Three Monkeys Online

A Curious, Alternative Magazine

Whisky con Ron – Salsa Celtica

Latin America and Scotland, Salsa and traditional Scottish folk music – you couldn't imagine two more different places or styles of music, or so you would think. Salsa Celtica, a Scottish/Cuban salsa band formed in 1996 in Edinburgh are a potent example of musical fusion, breaking down imagined barriers, and highlighting the links between diverse cultures. The band formed in the musical melting pot that is Edinburgh. Founder member Toby Shippey explains “The band has been organic, and particularly with the way that Edinburgh is, there are a hell of a lot of traditional musicians, most of whom jump between genres.
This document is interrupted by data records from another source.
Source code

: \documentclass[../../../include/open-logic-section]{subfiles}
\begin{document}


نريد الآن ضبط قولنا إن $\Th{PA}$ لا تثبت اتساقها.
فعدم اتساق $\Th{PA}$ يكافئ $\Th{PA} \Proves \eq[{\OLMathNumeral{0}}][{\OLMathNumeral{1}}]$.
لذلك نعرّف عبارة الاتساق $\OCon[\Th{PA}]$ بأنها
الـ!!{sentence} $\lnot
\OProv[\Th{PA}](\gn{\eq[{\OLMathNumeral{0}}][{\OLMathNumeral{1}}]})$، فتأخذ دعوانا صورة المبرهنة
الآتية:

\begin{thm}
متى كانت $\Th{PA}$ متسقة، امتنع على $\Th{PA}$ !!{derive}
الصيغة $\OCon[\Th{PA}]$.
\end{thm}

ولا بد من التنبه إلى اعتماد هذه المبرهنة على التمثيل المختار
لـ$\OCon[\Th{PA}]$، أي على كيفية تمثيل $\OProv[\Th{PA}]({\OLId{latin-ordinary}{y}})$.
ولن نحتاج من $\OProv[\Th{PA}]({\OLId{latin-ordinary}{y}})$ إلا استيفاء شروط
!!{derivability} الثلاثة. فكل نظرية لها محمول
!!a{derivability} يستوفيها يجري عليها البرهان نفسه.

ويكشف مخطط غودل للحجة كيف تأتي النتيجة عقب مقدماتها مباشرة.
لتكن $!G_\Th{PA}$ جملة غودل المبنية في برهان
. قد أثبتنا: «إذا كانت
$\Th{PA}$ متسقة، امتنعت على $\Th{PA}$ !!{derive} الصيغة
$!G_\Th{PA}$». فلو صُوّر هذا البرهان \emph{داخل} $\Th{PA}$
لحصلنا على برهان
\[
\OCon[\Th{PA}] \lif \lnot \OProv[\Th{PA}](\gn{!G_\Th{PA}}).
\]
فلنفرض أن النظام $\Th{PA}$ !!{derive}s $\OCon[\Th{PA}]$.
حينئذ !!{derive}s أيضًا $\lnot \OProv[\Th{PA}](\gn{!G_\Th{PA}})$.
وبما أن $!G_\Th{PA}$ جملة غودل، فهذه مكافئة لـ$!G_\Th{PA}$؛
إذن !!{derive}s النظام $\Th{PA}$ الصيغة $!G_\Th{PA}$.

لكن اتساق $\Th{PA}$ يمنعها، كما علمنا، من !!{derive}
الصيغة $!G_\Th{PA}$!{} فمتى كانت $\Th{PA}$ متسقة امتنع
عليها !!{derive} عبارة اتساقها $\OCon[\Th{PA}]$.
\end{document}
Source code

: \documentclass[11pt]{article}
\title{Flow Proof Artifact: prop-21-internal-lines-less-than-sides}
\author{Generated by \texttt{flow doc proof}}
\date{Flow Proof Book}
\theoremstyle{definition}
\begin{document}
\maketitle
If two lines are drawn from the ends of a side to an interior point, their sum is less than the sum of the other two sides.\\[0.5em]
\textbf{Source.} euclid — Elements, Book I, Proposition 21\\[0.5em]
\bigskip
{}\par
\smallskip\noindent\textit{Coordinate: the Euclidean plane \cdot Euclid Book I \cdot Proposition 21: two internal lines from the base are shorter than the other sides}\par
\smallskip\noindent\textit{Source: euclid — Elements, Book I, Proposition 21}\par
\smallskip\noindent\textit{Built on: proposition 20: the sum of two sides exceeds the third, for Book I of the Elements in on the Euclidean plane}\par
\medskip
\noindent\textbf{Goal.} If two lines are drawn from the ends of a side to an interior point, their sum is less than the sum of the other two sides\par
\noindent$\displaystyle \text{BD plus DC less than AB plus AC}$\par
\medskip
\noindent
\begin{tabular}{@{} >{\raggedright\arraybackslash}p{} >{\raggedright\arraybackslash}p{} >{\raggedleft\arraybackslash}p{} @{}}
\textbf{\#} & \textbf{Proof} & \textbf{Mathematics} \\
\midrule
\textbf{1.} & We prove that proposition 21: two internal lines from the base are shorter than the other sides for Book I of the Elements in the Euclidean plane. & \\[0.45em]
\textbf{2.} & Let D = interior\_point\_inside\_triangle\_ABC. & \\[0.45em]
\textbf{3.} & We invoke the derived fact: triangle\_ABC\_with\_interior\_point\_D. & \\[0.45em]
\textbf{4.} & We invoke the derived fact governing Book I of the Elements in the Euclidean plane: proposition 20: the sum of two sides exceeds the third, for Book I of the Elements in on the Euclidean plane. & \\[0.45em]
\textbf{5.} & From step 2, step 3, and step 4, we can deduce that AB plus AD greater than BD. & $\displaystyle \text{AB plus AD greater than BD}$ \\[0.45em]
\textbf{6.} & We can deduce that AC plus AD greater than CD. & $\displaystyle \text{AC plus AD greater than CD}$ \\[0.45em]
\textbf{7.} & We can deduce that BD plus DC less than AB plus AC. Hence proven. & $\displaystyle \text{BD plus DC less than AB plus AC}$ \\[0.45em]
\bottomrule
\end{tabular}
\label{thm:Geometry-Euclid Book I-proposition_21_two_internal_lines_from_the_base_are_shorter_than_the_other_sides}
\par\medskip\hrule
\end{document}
Maybe it's different from bigger cities where you play just one form of music, so if you're a jazz musician you play just jazz, etc. In Edinburgh it's really common to play lots of different types of music all the time. So you can have a guy who plays traditional with one band, funk with another and then maybe salsa as well. We started gigging in Edinburgh and a lot of trad musicians joined in. When we started off, we were far more a salsa band, but then traditional stuff started creeping in and I think it's really interesting”.

Shippey's own love of Salsa developed from hearing records at a local club: “There was a club in Edinburgh called Club Latino that I used to go to with my girlfriend and that's how I heard people like Tito Puente and Eddie Palmieri. Not that I grew up with it, it wasn't that easy to find in Edinburgh, I grew up with the normal things that everyone grows up with: rock, funk, hip-hop, punk, you know, the usual stuff”.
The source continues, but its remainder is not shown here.